───── Exercise input

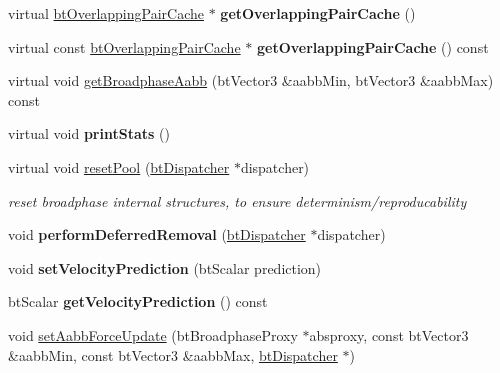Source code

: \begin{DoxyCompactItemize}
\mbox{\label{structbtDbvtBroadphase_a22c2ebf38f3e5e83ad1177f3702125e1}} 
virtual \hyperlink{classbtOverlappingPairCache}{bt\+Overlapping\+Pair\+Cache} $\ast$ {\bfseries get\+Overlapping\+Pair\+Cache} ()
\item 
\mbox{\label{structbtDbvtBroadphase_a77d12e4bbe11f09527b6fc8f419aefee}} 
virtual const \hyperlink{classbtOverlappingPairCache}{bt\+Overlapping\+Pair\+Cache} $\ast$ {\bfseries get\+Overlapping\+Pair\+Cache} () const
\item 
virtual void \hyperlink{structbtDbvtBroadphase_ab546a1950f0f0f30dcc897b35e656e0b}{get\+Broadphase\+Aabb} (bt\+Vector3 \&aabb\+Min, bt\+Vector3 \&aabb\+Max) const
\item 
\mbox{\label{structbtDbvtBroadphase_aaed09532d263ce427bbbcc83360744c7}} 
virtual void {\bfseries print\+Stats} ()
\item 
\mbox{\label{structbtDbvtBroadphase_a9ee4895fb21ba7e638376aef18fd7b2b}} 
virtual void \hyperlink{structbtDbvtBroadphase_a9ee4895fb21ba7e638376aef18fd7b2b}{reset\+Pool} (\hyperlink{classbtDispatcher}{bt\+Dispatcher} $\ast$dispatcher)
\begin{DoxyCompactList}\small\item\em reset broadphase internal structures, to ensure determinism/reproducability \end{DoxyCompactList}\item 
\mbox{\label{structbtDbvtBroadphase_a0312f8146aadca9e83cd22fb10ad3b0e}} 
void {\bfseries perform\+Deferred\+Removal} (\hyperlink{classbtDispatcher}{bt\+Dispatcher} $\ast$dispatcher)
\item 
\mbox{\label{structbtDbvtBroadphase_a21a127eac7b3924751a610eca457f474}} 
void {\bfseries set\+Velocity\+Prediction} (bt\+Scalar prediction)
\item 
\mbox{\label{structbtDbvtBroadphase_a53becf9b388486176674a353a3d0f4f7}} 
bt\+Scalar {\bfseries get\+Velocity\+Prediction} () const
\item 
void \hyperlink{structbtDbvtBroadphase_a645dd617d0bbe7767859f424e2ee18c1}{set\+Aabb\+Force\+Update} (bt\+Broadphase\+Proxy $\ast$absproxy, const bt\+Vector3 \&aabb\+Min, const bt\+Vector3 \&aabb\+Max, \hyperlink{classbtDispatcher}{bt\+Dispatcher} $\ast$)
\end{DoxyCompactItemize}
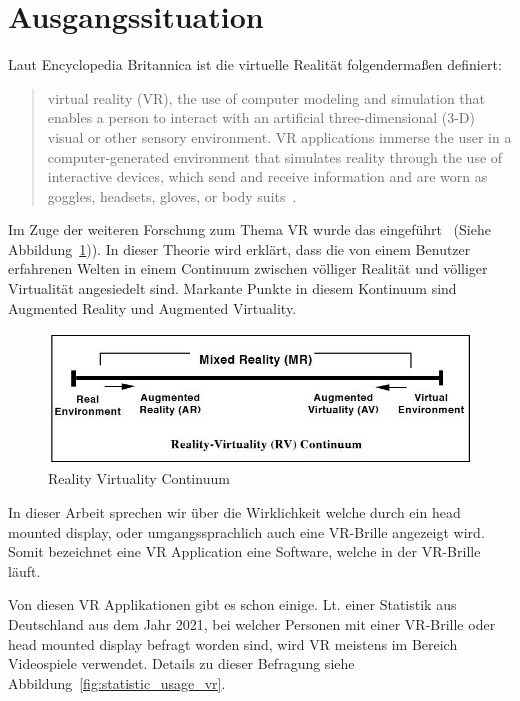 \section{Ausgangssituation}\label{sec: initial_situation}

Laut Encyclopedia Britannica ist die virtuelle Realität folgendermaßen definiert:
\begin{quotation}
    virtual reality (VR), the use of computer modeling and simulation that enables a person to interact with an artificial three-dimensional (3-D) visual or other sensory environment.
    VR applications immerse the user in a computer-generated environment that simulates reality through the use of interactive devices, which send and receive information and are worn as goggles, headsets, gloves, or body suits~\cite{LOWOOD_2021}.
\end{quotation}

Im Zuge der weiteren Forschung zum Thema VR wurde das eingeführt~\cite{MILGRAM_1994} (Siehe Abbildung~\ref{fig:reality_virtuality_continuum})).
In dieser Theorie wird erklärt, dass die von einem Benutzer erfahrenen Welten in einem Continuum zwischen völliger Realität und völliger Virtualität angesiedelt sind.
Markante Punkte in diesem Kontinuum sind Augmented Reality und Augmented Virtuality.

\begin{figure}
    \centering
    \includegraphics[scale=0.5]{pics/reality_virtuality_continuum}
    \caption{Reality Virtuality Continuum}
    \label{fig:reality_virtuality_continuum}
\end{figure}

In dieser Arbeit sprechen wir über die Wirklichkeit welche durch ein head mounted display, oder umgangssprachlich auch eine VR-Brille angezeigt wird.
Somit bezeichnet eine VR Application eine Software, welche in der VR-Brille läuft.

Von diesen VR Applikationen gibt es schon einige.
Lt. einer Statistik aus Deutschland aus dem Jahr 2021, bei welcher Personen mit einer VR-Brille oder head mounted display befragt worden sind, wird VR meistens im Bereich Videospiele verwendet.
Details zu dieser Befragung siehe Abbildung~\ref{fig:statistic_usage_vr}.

──────────

**What needs to be done:** Please copy the data shown above, line by line and exactly, omitting the images.

**Task output:**
Source code

: \begin{DoxyCompactItemize}
\mbox{\label{structbtDbvtBroadphase_a22c2ebf38f3e5e83ad1177f3702125e1}} 
virtual \hyperlink{classbtOverlappingPairCache}{bt\+Overlapping\+Pair\+Cache} $\ast$ {\bfseries get\+Overlapping\+Pair\+Cache} ()
\item 
\mbox{\label{structbtDbvtBroadphase_a77d12e4bbe11f09527b6fc8f419aefee}} 
virtual const \hyperlink{classbtOverlappingPairCache}{bt\+Overlapping\+Pair\+Cache} $\ast$ {\bfseries get\+Overlapping\+Pair\+Cache} () const
\item 
virtual void \hyperlink{structbtDbvtBroadphase_ab546a1950f0f0f30dcc897b35e656e0b}{get\+Broadphase\+Aabb} (bt\+Vector3 \&aabb\+Min, bt\+Vector3 \&aabb\+Max) const
\item 
\mbox{\label{structbtDbvtBroadphase_aaed09532d263ce427bbbcc83360744c7}} 
virtual void {\bfseries print\+Stats} ()
\item 
\mbox{\label{structbtDbvtBroadphase_a9ee4895fb21ba7e638376aef18fd7b2b}} 
virtual void \hyperlink{structbtDbvtBroadphase_a9ee4895fb21ba7e638376aef18fd7b2b}{reset\+Pool} (\hyperlink{classbtDispatcher}{bt\+Dispatcher} $\ast$dispatcher)
\begin{DoxyCompactList}\small\item\em reset broadphase internal structures, to ensure determinism/reproducability \end{DoxyCompactList}\item 
\mbox{\label{structbtDbvtBroadphase_a0312f8146aadca9e83cd22fb10ad3b0e}} 
void {\bfseries perform\+Deferred\+Removal} (\hyperlink{classbtDispatcher}{bt\+Dispatcher} $\ast$dispatcher)
\item 
\mbox{\label{structbtDbvtBroadphase_a21a127eac7b3924751a610eca457f474}} 
void {\bfseries set\+Velocity\+Prediction} (bt\+Scalar prediction)
\item 
\mbox{\label{structbtDbvtBroadphase_a53becf9b388486176674a353a3d0f4f7}} 
bt\+Scalar {\bfseries get\+Velocity\+Prediction} () const
\item 
void \hyperlink{structbtDbvtBroadphase_a645dd617d0bbe7767859f424e2ee18c1}{set\+Aabb\+Force\+Update} (bt\+Broadphase\+Proxy $\ast$absproxy, const bt\+Vector3 \&aabb\+Min, const bt\+Vector3 \&aabb\+Max, \hyperlink{classbtDispatcher}{bt\+Dispatcher} $\ast$)
\end{DoxyCompactItemize}
 \section{Ausgangssituation}\label{sec: initial_situation}

Laut Encyclopedia Britannica ist die virtuelle Realität folgendermaßen definiert:
\begin{quotation}
    virtual reality (VR), the use of computer modeling and simulation that enables a person to interact with an artificial three-dimensional (3-D) visual or other sensory environment.
    VR applications immerse the user in a computer-generated environment that simulates reality through the use of interactive devices, which send and receive information and are worn as goggles, headsets, gloves, or body suits~\cite{LOWOOD_2021}.
\end{quotation}

Im Zuge der weiteren Forschung zum Thema VR wurde das eingeführt~\cite{MILGRAM_1994} (Siehe Abbildung~\ref{fig:reality_virtuality_continuum})).
In dieser Theorie wird erklärt, dass die von einem Benutzer erfahrenen Welten in einem Continuum zwischen völliger Realität und völliger Virtualität angesiedelt sind.
Markante Punkte in diesem Kontinuum sind Augmented Reality und Augmented Virtuality.

\begin{figure}
    \centering
    \includegraphics[scale=0.5]{pics/reality_virtuality_continuum}
    \caption{Reality Virtuality Continuum}
    \label{fig:reality_virtuality_continuum}
\end{figure}

In dieser Arbeit sprechen wir über die Wirklichkeit welche durch ein head mounted display, oder umgangssprachlich auch eine VR-Brille angezeigt wird.
Somit bezeichnet eine VR Application eine Software, welche in der VR-Brille läuft.

Von diesen VR Applikationen gibt es schon einige.
Lt. einer Statistik aus Deutschland aus dem Jahr 2021, bei welcher Personen mit einer VR-Brille oder head mounted display befragt worden sind, wird VR meistens im Bereich Videospiele verwendet.
Details zu dieser Befragung siehe Abbildung~\ref{fig:statistic_usage_vr}.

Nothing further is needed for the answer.